300 000€ à la charge du département
Il faut dire que Yves Rome avait vu les choses en grand. Trois imprimantes 3D, deux découpeuses (laser et papier), trois scanners 3D, plusieurs scies, perceuses, machines à coudre… la liste du matériel à disposition donne le tournis. Les plages d’ouverture sont larges, l’accès entièrement gratuit, six employés s’assurent du bon fonctionnement de cet espace de 1000 m2 et le fablab est même parti à la conquête du territoire de l’Oise avec le fablab mobile, en janvier 2015.

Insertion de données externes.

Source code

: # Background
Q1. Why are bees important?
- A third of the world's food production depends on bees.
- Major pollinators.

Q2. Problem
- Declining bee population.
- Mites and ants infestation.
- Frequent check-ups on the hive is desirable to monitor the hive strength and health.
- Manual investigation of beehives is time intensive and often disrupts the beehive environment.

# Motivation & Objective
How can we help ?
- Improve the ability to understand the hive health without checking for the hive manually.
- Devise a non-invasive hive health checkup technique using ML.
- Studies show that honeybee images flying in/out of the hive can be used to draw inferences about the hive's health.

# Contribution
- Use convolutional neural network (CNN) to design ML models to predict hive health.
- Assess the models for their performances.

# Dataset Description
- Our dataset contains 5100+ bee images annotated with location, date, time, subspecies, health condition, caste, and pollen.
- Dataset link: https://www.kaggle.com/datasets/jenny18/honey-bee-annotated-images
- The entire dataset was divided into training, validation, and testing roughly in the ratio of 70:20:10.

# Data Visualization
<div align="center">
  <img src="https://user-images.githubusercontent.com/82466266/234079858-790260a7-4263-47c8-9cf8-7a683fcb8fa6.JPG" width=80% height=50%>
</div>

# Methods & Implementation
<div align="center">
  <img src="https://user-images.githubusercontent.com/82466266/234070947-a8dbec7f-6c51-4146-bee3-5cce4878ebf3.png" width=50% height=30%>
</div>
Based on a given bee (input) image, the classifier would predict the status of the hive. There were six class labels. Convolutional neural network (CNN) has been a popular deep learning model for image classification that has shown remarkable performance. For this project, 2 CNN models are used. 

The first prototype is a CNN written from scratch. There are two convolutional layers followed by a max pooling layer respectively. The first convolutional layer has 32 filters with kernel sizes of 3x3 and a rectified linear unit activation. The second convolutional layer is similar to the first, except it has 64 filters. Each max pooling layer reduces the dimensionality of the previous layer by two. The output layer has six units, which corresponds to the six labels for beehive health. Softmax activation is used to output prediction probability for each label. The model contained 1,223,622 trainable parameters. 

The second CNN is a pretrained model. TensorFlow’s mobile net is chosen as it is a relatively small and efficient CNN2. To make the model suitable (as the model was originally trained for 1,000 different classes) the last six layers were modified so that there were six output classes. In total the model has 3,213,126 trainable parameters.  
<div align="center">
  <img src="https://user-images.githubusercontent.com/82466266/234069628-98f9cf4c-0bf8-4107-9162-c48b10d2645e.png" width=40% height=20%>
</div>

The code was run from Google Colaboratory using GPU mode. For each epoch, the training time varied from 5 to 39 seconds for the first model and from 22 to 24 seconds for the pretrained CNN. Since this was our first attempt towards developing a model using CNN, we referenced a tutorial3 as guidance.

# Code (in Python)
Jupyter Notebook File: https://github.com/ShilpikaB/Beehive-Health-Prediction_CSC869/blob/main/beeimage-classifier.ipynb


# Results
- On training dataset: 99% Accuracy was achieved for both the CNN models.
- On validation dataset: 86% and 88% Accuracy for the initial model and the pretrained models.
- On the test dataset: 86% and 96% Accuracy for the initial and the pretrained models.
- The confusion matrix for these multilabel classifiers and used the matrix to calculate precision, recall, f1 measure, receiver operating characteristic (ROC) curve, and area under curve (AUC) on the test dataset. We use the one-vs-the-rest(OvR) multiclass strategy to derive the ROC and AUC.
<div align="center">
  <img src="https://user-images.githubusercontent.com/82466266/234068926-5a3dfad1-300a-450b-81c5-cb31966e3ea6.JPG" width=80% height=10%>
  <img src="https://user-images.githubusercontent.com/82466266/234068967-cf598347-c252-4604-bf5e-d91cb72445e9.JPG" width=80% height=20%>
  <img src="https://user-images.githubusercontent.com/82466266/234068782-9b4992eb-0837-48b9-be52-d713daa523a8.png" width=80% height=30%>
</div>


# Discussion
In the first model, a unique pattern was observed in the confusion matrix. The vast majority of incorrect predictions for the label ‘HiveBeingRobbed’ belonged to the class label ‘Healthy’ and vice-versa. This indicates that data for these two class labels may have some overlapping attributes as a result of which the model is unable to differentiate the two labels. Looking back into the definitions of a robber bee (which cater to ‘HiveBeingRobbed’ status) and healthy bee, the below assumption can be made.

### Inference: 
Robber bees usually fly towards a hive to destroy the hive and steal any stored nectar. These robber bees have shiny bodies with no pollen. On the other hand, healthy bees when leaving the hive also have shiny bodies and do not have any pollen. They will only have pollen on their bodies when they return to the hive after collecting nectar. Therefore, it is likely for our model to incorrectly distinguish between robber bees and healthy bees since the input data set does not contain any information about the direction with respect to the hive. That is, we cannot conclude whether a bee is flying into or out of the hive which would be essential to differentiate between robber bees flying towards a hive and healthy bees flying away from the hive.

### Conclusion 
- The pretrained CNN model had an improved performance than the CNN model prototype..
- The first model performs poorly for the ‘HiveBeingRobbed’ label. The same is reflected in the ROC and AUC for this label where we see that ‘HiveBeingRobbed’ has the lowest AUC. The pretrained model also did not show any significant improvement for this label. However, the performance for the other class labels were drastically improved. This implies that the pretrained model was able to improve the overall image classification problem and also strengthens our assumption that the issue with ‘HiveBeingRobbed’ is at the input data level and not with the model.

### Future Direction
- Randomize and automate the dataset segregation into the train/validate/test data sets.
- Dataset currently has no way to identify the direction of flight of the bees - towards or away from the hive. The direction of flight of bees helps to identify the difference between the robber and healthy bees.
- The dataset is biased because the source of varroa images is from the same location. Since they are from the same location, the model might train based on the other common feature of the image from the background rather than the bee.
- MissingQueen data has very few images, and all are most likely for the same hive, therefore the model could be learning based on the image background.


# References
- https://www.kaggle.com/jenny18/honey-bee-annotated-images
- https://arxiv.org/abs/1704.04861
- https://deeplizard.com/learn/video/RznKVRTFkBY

En tout, 300 000€ de frais de matériel et d’aménagement, avance le Parisien, pris en charge à 100% par le département. Une bizarrerie : si les collectivités territoriales soutiennent très souvent les fablabs qui s’implantent dans leurs territoires, elles s’allient habituellement à d’autres partenaires.
« L’état des finances que la nouvelle majorité a découvert est désastreux ! », annonçait en juin 2015 le nouveau président du Conseil général, un brin dramatique. David Nouard, son responsable des finances, de la modernisation et du numérique, renchérit : si aucune « décision difficile » n’était prise, le département se serait trouvée dans « une impasse budgétaire ». Tant pis si la majorité des dépenses a déjà été engagée et que le Parisien avance un coût de fonctionnement plutôt faible de 10 000€ – une somme probablement sous-estimée, selon David Nouard. Un an après avoir participé à la conception du fablab, le voici en train de plancher sur son démantèlement.
A la recherche du modèle économique
L’Atelier de l’Oise n’est pas le premier fablab à fermer ses portes : en janvier 2015, Makery interviewait Olivier Chambon, instigateur du Rural lab ouvert en 2013. Comme dans l’Oise, l’appel à projets fablabs du ministère de l’Économie a été l’élément déclencheur, expliquait-il. Malgré des partenariats pour le matériel, il n’avait pu obtenir les subventions nécessaires au bon fonctionnement du fablab et en décembre 2014, l’association décidait de sa dissolution. En février 2015, c’était au tour des Fabriques du Ponant, à Brest, de faire les fonds de tiroir : 50 000€ manquaient, malgré les aides de la région, du département et de la ville.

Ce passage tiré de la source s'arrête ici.